▸ **Exercise data**
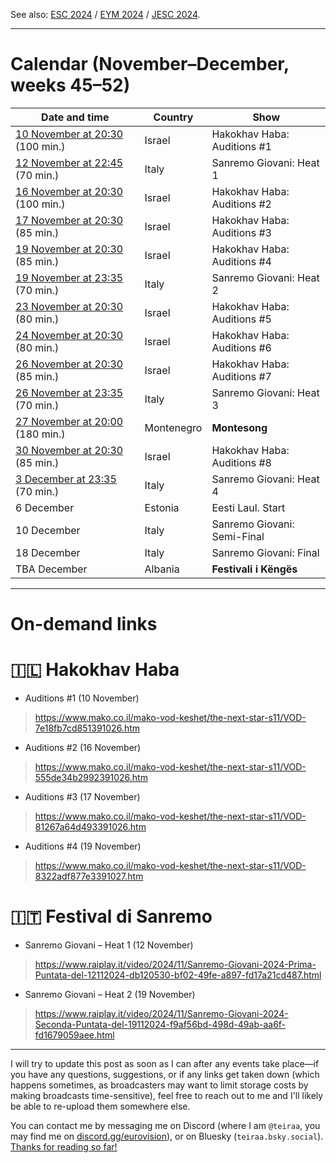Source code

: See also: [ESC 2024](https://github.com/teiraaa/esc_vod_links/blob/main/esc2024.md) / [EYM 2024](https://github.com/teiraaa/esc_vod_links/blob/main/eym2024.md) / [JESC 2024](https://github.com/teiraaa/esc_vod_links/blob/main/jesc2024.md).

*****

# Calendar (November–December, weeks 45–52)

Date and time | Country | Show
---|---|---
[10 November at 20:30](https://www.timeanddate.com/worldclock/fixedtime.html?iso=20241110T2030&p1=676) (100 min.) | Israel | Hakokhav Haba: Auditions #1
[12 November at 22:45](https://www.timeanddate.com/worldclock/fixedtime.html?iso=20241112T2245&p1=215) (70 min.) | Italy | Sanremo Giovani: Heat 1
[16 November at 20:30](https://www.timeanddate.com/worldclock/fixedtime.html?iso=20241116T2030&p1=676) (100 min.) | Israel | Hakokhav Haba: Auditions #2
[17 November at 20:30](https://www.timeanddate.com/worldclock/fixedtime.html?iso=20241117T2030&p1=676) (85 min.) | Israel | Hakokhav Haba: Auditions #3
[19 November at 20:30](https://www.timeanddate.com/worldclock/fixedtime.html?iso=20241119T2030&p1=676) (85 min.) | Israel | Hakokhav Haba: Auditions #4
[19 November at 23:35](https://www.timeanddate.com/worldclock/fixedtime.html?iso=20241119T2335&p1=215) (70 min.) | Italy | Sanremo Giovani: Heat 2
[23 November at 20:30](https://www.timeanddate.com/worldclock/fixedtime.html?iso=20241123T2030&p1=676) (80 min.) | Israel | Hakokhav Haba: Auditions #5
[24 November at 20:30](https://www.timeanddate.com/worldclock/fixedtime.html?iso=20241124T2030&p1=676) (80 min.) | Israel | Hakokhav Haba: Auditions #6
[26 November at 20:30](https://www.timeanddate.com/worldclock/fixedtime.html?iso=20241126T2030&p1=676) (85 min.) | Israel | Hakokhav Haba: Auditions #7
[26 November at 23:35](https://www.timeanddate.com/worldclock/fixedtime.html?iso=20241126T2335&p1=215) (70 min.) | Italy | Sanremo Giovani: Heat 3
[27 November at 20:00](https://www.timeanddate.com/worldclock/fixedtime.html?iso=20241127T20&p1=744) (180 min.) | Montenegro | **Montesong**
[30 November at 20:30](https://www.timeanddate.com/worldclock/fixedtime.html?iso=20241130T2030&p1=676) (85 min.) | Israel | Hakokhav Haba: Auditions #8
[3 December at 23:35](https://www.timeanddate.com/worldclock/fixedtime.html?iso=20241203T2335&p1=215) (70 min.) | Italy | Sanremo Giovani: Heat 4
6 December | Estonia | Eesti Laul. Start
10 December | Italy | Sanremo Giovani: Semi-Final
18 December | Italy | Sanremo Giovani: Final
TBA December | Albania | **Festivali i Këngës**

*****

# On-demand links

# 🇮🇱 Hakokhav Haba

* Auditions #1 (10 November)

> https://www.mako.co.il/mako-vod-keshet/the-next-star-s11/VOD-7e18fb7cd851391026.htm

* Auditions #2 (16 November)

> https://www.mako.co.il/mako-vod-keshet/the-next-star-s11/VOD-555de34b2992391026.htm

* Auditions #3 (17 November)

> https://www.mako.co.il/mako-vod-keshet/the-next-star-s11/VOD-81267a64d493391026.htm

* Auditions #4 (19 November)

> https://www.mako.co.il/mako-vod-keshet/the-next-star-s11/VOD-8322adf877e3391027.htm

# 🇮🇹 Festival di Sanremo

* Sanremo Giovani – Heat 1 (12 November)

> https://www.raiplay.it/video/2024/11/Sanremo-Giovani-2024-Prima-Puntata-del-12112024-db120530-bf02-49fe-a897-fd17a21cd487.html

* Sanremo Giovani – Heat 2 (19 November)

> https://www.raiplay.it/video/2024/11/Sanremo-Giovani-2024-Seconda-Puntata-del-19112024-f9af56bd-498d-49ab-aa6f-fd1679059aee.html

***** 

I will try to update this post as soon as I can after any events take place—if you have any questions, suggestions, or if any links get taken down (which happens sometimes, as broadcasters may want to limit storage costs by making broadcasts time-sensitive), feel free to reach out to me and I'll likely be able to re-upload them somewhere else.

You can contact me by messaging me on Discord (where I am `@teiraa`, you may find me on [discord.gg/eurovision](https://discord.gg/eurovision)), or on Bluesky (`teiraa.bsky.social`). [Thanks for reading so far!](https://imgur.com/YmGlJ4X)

▸ **Description of the task**
Among the records, find every line with the word "video" and copy it.

▸ **Answer box**
> https://www.raiplay.it/video/2024/11/Sanremo-Giovani-2024-Prima-Puntata-del-12112024-db120530-bf02-49fe-a897-fd17a21cd487.html
> https://www.raiplay.it/video/2024/11/Sanremo-Giovani-2024-Seconda-Puntata-del-19112024-f9af56bd-498d-49ab-aa6f-fd1679059aee.html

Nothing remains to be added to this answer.